Data for processing START

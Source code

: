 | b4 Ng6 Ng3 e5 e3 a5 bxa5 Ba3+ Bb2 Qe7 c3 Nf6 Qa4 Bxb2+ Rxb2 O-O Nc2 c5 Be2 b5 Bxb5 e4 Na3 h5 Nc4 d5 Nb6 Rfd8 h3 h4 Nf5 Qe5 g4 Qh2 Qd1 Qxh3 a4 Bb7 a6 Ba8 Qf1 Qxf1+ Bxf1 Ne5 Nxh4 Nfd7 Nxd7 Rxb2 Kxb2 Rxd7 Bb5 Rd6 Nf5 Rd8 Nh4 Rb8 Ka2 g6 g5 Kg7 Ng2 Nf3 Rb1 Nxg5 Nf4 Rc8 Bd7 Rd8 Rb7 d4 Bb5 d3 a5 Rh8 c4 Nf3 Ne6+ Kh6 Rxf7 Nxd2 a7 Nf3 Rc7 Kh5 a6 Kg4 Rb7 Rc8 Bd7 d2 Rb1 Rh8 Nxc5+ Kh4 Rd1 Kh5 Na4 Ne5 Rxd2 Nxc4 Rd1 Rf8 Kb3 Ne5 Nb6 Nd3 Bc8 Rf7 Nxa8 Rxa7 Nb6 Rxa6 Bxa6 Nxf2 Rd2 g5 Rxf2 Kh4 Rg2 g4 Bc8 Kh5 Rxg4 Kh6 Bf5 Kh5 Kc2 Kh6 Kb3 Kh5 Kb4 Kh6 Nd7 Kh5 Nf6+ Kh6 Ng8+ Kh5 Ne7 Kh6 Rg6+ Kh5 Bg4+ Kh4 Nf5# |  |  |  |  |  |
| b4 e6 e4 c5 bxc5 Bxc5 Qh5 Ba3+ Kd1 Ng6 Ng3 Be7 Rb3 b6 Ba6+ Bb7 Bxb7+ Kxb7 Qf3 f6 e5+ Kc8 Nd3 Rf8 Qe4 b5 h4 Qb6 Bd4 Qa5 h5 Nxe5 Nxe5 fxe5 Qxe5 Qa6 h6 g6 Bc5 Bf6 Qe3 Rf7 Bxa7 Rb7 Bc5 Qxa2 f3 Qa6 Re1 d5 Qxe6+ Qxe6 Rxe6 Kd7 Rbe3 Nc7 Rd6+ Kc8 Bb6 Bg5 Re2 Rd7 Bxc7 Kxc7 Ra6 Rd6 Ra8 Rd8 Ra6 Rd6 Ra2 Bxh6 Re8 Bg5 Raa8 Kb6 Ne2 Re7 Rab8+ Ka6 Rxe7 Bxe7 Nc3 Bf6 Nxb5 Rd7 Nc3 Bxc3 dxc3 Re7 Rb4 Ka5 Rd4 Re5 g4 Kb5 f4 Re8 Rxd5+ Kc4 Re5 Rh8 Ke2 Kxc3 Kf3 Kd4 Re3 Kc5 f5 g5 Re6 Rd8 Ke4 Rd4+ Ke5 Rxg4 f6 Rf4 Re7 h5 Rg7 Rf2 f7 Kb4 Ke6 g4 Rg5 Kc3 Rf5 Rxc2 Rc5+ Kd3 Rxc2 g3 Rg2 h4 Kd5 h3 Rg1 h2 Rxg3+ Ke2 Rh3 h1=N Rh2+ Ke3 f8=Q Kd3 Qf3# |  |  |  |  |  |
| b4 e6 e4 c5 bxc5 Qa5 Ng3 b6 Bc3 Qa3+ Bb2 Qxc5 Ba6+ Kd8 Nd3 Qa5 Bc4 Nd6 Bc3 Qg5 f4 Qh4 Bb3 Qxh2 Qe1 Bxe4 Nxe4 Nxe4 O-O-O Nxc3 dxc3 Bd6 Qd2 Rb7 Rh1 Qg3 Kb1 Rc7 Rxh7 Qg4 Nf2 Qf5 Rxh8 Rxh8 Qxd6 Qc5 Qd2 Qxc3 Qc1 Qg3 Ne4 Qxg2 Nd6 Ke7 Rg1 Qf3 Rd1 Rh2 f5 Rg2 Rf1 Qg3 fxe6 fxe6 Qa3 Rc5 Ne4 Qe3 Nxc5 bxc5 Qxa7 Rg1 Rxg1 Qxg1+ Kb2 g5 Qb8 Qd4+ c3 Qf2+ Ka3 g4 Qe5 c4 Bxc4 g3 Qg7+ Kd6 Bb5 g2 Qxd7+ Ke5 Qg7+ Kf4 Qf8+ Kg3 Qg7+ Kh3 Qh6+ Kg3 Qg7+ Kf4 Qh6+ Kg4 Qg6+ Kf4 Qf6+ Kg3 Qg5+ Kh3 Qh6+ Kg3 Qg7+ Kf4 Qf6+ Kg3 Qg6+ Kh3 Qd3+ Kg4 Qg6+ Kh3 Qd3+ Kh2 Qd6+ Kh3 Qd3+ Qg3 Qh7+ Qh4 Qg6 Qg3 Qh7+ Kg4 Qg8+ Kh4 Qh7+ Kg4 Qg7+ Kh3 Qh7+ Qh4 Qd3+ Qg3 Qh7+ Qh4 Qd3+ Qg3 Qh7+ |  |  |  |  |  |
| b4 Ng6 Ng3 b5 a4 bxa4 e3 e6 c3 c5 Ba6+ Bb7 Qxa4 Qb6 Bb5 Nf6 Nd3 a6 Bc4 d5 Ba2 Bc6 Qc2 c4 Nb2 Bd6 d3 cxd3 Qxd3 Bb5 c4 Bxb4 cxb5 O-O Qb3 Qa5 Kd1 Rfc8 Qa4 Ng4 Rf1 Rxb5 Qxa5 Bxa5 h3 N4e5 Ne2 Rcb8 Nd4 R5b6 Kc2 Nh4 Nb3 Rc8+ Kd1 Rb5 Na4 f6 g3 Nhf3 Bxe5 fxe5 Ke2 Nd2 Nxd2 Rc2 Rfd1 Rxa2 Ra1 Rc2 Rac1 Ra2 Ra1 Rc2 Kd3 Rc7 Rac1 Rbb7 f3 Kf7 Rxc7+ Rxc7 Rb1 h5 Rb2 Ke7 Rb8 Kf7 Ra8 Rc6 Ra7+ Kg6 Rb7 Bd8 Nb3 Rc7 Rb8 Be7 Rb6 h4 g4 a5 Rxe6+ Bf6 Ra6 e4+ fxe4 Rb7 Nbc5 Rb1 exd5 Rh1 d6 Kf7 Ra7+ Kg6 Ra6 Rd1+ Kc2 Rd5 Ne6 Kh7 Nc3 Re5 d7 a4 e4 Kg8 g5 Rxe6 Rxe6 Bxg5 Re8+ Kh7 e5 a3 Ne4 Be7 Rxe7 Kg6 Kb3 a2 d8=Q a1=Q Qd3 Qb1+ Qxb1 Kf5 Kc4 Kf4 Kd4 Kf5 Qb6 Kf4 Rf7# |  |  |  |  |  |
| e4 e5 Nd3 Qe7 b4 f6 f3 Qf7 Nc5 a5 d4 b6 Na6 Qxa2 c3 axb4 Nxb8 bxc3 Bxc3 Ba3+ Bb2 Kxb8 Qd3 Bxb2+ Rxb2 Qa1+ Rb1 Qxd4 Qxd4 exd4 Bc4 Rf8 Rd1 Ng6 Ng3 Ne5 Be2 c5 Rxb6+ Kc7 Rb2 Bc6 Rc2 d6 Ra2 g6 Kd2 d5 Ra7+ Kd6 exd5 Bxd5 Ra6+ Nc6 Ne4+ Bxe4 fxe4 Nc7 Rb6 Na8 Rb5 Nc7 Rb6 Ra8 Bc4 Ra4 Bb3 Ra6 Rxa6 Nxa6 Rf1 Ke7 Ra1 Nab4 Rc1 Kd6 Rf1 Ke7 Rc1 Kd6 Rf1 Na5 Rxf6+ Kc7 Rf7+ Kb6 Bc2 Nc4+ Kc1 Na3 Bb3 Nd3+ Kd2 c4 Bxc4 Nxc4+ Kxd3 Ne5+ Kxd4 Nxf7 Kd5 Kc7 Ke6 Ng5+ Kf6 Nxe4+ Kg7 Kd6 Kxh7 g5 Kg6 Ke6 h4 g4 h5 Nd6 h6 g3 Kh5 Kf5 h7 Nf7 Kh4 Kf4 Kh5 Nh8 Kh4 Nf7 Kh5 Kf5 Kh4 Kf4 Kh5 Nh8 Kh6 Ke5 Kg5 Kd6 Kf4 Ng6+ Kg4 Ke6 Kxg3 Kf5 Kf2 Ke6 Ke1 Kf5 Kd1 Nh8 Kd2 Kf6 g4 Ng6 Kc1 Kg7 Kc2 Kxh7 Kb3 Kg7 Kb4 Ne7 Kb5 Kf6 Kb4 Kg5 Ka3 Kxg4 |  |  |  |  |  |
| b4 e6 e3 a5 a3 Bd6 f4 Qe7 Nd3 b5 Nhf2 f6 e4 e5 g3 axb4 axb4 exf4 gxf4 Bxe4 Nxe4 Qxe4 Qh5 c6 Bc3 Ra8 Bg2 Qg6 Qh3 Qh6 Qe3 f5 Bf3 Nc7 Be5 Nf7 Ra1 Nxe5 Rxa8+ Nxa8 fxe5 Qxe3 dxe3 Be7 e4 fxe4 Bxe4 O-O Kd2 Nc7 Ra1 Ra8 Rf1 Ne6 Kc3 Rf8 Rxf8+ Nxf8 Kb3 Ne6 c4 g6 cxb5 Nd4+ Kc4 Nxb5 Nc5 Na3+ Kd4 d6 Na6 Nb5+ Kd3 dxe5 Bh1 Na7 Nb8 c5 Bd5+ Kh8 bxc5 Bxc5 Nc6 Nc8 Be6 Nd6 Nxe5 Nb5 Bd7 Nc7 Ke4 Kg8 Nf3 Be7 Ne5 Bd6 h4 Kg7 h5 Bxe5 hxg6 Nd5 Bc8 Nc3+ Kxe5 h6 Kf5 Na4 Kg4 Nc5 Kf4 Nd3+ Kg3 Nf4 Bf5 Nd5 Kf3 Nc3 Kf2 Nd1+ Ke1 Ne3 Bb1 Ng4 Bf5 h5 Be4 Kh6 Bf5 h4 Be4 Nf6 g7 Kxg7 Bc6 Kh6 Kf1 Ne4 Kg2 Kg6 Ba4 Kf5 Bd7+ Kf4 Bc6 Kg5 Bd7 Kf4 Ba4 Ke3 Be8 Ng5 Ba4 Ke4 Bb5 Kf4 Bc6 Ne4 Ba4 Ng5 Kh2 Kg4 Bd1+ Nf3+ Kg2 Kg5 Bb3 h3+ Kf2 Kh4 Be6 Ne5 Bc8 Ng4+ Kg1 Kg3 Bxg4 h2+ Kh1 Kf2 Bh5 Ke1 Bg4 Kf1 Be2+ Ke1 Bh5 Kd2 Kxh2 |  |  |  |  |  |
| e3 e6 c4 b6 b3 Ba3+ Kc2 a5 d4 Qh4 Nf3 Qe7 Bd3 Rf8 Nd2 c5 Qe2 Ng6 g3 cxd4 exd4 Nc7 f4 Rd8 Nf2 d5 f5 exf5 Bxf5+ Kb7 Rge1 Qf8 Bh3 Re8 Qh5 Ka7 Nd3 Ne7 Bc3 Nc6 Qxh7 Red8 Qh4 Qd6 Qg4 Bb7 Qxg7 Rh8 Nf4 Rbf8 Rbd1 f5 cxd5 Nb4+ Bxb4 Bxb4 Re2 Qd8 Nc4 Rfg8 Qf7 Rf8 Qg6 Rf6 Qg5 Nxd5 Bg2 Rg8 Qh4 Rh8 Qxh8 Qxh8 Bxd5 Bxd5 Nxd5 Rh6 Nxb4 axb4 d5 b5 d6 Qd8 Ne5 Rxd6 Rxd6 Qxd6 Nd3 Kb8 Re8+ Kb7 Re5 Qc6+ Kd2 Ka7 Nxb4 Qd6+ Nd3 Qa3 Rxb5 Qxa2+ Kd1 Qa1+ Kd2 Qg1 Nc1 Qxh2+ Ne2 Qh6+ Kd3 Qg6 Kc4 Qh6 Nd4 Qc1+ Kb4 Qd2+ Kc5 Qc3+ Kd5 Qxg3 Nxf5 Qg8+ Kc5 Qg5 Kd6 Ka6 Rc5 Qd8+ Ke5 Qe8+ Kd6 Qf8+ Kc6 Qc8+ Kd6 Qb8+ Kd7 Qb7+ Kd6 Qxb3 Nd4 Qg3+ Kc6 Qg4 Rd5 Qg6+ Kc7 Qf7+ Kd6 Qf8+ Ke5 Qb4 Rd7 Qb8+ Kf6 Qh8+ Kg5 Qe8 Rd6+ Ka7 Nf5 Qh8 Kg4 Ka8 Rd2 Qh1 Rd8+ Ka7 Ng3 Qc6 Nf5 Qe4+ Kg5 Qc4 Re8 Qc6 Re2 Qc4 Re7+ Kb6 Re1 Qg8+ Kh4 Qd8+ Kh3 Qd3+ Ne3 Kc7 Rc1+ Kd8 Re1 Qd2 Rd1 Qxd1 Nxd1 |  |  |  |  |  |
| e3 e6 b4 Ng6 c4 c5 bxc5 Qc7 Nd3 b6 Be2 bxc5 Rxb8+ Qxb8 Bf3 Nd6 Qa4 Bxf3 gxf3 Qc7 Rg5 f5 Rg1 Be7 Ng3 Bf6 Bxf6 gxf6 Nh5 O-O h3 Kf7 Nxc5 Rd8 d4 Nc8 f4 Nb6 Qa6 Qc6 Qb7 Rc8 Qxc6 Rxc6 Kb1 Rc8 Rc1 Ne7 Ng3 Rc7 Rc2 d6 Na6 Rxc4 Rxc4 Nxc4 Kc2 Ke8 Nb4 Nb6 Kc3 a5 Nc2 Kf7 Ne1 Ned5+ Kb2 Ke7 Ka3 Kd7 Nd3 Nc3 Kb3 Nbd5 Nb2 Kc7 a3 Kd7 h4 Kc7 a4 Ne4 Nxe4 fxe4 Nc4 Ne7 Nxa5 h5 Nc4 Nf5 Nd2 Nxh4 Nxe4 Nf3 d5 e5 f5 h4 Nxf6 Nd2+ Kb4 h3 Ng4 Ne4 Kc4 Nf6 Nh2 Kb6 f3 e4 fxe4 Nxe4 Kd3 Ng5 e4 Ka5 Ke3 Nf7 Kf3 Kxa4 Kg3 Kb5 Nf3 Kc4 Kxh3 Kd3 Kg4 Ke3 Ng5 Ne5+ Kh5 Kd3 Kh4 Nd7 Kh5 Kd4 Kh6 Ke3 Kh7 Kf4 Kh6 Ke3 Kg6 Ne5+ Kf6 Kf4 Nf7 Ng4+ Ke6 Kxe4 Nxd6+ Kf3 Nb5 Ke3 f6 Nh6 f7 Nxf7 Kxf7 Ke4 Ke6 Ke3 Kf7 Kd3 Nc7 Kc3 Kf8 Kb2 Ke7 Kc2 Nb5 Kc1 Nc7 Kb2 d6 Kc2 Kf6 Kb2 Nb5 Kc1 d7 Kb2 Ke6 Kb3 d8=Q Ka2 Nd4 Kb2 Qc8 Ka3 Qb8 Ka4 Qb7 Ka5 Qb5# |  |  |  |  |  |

Data for processing END

Problem to solve: Return only the lines above that run from the opening line through the line containing "a5 bxa5 Ba3+", exactly as written.

Answer space:
Source code

: | b4 Ng6 Ng3 e5 e3 a5 bxa5 Ba3+ Bb2 Qe7 c3 Nf6 Qa4 Bxb2+ Rxb2 O-O Nc2 c5 Be2 b5 Bxb5 e4 Na3 h5 Nc4 d5 Nb6 Rfd8 h3 h4 Nf5 Qe5 g4 Qh2 Qd1 Qxh3 a4 Bb7 a6 Ba8 Qf1 Qxf1+ Bxf1 Ne5 Nxh4 Nfd7 Nxd7 Rxb2 Kxb2 Rxd7 Bb5 Rd6 Nf5 Rd8 Nh4 Rb8 Ka2 g6 g5 Kg7 Ng2 Nf3 Rb1 Nxg5 Nf4 Rc8 Bd7 Rd8 Rb7 d4 Bb5 d3 a5 Rh8 c4 Nf3 Ne6+ Kh6 Rxf7 Nxd2 a7 Nf3 Rc7 Kh5 a6 Kg4 Rb7 Rc8 Bd7 d2 Rb1 Rh8 Nxc5+ Kh4 Rd1 Kh5 Na4 Ne5 Rxd2 Nxc4 Rd1 Rf8 Kb3 Ne5 Nb6 Nd3 Bc8 Rf7 Nxa8 Rxa7 Nb6 Rxa6 Bxa6 Nxf2 Rd2 g5 Rxf2 Kh4 Rg2 g4 Bc8 Kh5 Rxg4 Kh6 Bf5 Kh5 Kc2 Kh6 Kb3 Kh5 Kb4 Kh6 Nd7 Kh5 Nf6+ Kh6 Ng8+ Kh5 Ne7 Kh6 Rg6+ Kh5 Bg4+ Kh4 Nf5# |  |  |  |  |  |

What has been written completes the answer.